筆者も女性的な文学作品はさほど嫌いではないが、たとえば客が増えだす流れや、日本食があっさりとフィンランド人に受け入れたところなどにはちょっと疑問を覚える。ご都合主義的展開が多いように感じられて、普通の映画好きには物足りない作品になっているのではないだろうか。
『かもめ食堂』を支持する層はだれだ、だれだ、だれだー
しかしながら、『かもめ食堂』は意外と評価の高い映画である。ネットで「良作映画」などで調べてみると、結構高い確率でヒットしたりする。「癒される」「疲れたときに見たい」などというのが、評価される主な理由だ。
だが、評価サイトで『かもめ食堂』を検索してみると、毀誉褒貶の激しさに驚く。「つまらない退屈な映画」「女優が画面映えしない」「ご都合主義」「独特」などというのが、批判的な人の理由。
一方、好きだという人の意見を見てみると、「癒される」「ゆったりしていて落ち着く」「個性派女優たちの演技が自然」などとさまざまだ。
つまり、作品の個性を長所と捉えるか短所と捉えるかで、『かもめ食堂』に対する評価はがらりと変わってしまうらしい。
うーん、これは難しい。つまり、「作品としての質よりも、好き好みで観てしまう映画」とまとめてしまえばいいだろうか。着地点の難しいレビューとなってしまいそうだが、筆者もネット上の意見に倣い、個人的見解に落ち着いてしまうのが無難だろう。

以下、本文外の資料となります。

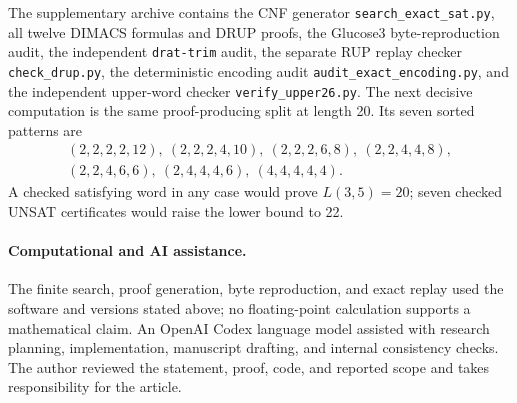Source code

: \documentclass[11pt]{article}
\begin{document}
The supplementary archive contains the CNF generator
\texttt{search\_exact\_sat.py}, all twelve DIMACS formulas and DRUP proofs,
the Glucose3 byte-reproduction audit, the independent \texttt{drat-trim}
audit, the separate RUP replay checker \texttt{check\_drup.py}, the
deterministic encoding audit \texttt{audit\_exact\_encoding.py}, and the
independent upper-word checker \texttt{verify\_upper26.py}.  The next
decisive computation is the same proof-producing split at length 20.  Its
seven sorted patterns are
\[
\begin{gathered}
(2,2,2,2,12),\ (2,2,2,4,10),\ (2,2,2,6,8),\
(2,2,4,4,8),\\
(2,2,4,6,6),\ (2,4,4,4,6),\ (4,4,4,4,4).
\end{gathered}
\]
A checked satisfying word in any case would prove \(L(3,5)=20\); seven
checked UNSAT certificates would raise the lower bound to 22.

\paragraph{Computational and AI assistance.}
The finite search, proof generation, byte reproduction, and exact replay used
the software and versions stated above; no floating-point calculation
supports a mathematical claim.  An OpenAI Codex language model assisted with
research planning, implementation, manuscript drafting, and internal
consistency checks.  The author reviewed the statement, proof, code, and
reported scope and takes responsibility for the article.



\end{document}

「あり」か「なし」かで言われれば、筆者は「なし」と言ってしまいたい。
理由は、やはりストーリー的な起伏があまりにもないことだ。たとえば似たような雰囲気映画である『しあわせのパン』などは、季節とそのときどきに出会う人との交流を描く物語で、最後は”「りえさん」の欲しかったものが来る”という“決着”がつくが、『かもめ食堂』にはそれがないのだ。
『かもめ食堂』にたくさん人が来て終わり…しかもプールで何故か大勢のフィンランド人女性の拍手を受ける…というとてもシュールな映像で終わってしまう。
たとえば、かもめ食堂に客がいなくて金銭面で大変だったとか、何故人が増えたかとか、そのあたりのストーリーが掘り下げられていればもう少し見どころがあったのだろうが、本当に何もなく終わってしまうのだ。これでは1800円を払ってまで見ようとは思えない。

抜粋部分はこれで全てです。